What this task involves: A single number is expected: the count of lines in the entries below that contain "cond".

Collected data
"""

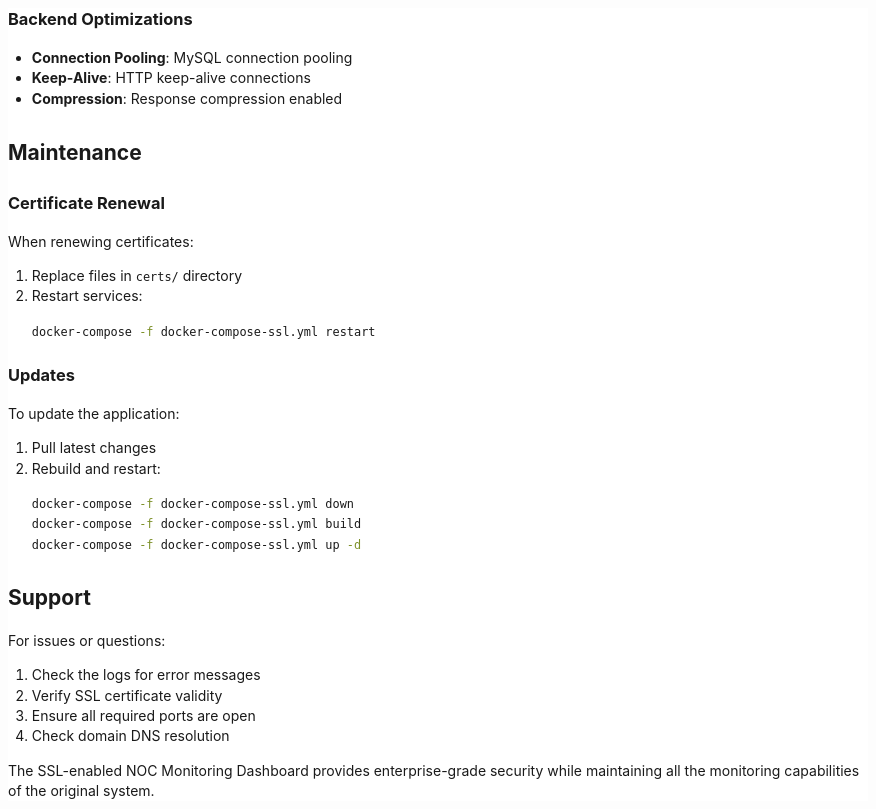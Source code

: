 ### Backend Optimizations

- **Connection Pooling**: MySQL connection pooling
- **Keep-Alive**: HTTP keep-alive connections
- **Compression**: Response compression enabled

## Maintenance

### Certificate Renewal

When renewing certificates:

1. Replace files in `certs/` directory
2. Restart services:
   ```bash
   docker-compose -f docker-compose-ssl.yml restart
   ```

### Updates

To update the application:

1. Pull latest changes
2. Rebuild and restart:
   ```bash
   docker-compose -f docker-compose-ssl.yml down
   docker-compose -f docker-compose-ssl.yml build
   docker-compose -f docker-compose-ssl.yml up -d
   ```

## Support

For issues or questions:

1. Check the logs for error messages
2. Verify SSL certificate validity
3. Ensure all required ports are open
4. Check domain DNS resolution

The SSL-enabled NOC Monitoring Dashboard provides enterprise-grade security while maintaining all the monitoring capabilities of the original system.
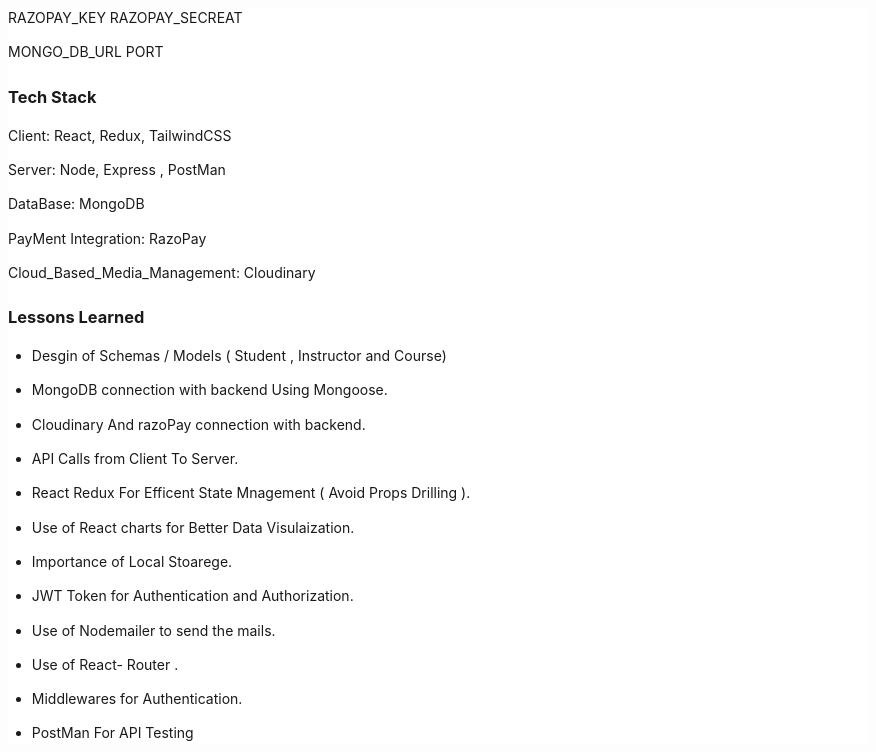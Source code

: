  RAZOPAY_KEY  RAZOPAY_SECREAT

 MONGO_DB_URL  PORT

### Tech Stack
Client: React, Redux, TailwindCSS

Server: Node, Express , PostMan

DataBase: MongoDB

PayMent Integration: RazoPay

Cloud_Based_Media_Management: Cloudinary

### Lessons Learned
* Desgin of Schemas / Models ( Student , Instructor and Course)

* MongoDB connection with backend Using Mongoose.

* Cloudinary And razoPay connection with backend.

* API Calls from Client To Server.

* React Redux For Efficent State Mnagement ( Avoid Props Drilling ).

* Use of React charts for Better Data Visulaization.

* Importance of Local Stoarege.

* JWT Token for Authentication and Authorization.

* Use of Nodemailer to send the mails.

* Use of React- Router .

* Middlewares for Authentication.

* PostMan For API Testing

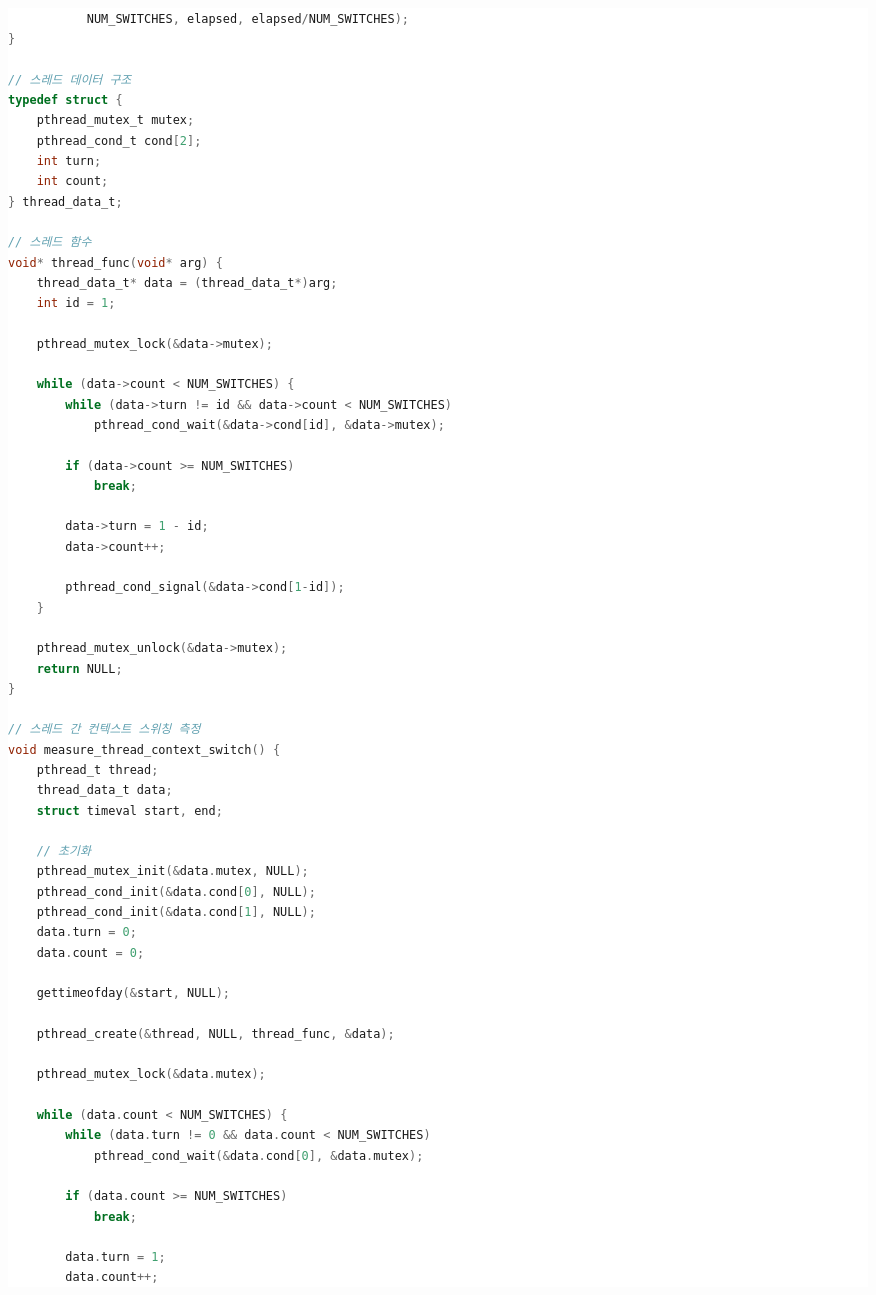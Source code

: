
 ```c
           NUM_SWITCHES, elapsed, elapsed/NUM_SWITCHES);
}

// 스레드 데이터 구조
typedef struct {
    pthread_mutex_t mutex;
    pthread_cond_t cond[2];
    int turn;
    int count;
} thread_data_t;

// 스레드 함수
void* thread_func(void* arg) {
    thread_data_t* data = (thread_data_t*)arg;
    int id = 1;
    
    pthread_mutex_lock(&data->mutex);
    
    while (data->count < NUM_SWITCHES) {
        while (data->turn != id && data->count < NUM_SWITCHES)
            pthread_cond_wait(&data->cond[id], &data->mutex);
        
        if (data->count >= NUM_SWITCHES)
            break;
        
        data->turn = 1 - id;
        data->count++;
        
        pthread_cond_signal(&data->cond[1-id]);
    }
    
    pthread_mutex_unlock(&data->mutex);
    return NULL;
}

// 스레드 간 컨텍스트 스위칭 측정
void measure_thread_context_switch() {
    pthread_t thread;
    thread_data_t data;
    struct timeval start, end;
    
    // 초기화
    pthread_mutex_init(&data.mutex, NULL);
    pthread_cond_init(&data.cond[0], NULL);
    pthread_cond_init(&data.cond[1], NULL);
    data.turn = 0;
    data.count = 0;
    
    gettimeofday(&start, NULL);
    
    pthread_create(&thread, NULL, thread_func, &data);
    
    pthread_mutex_lock(&data.mutex);
    
    while (data.count < NUM_SWITCHES) {
        while (data.turn != 0 && data.count < NUM_SWITCHES)
            pthread_cond_wait(&data.cond[0], &data.mutex);
        
        if (data.count >= NUM_SWITCHES)
            break;
        
        data.turn = 1;
        data.count++;
```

"""

Your response: 6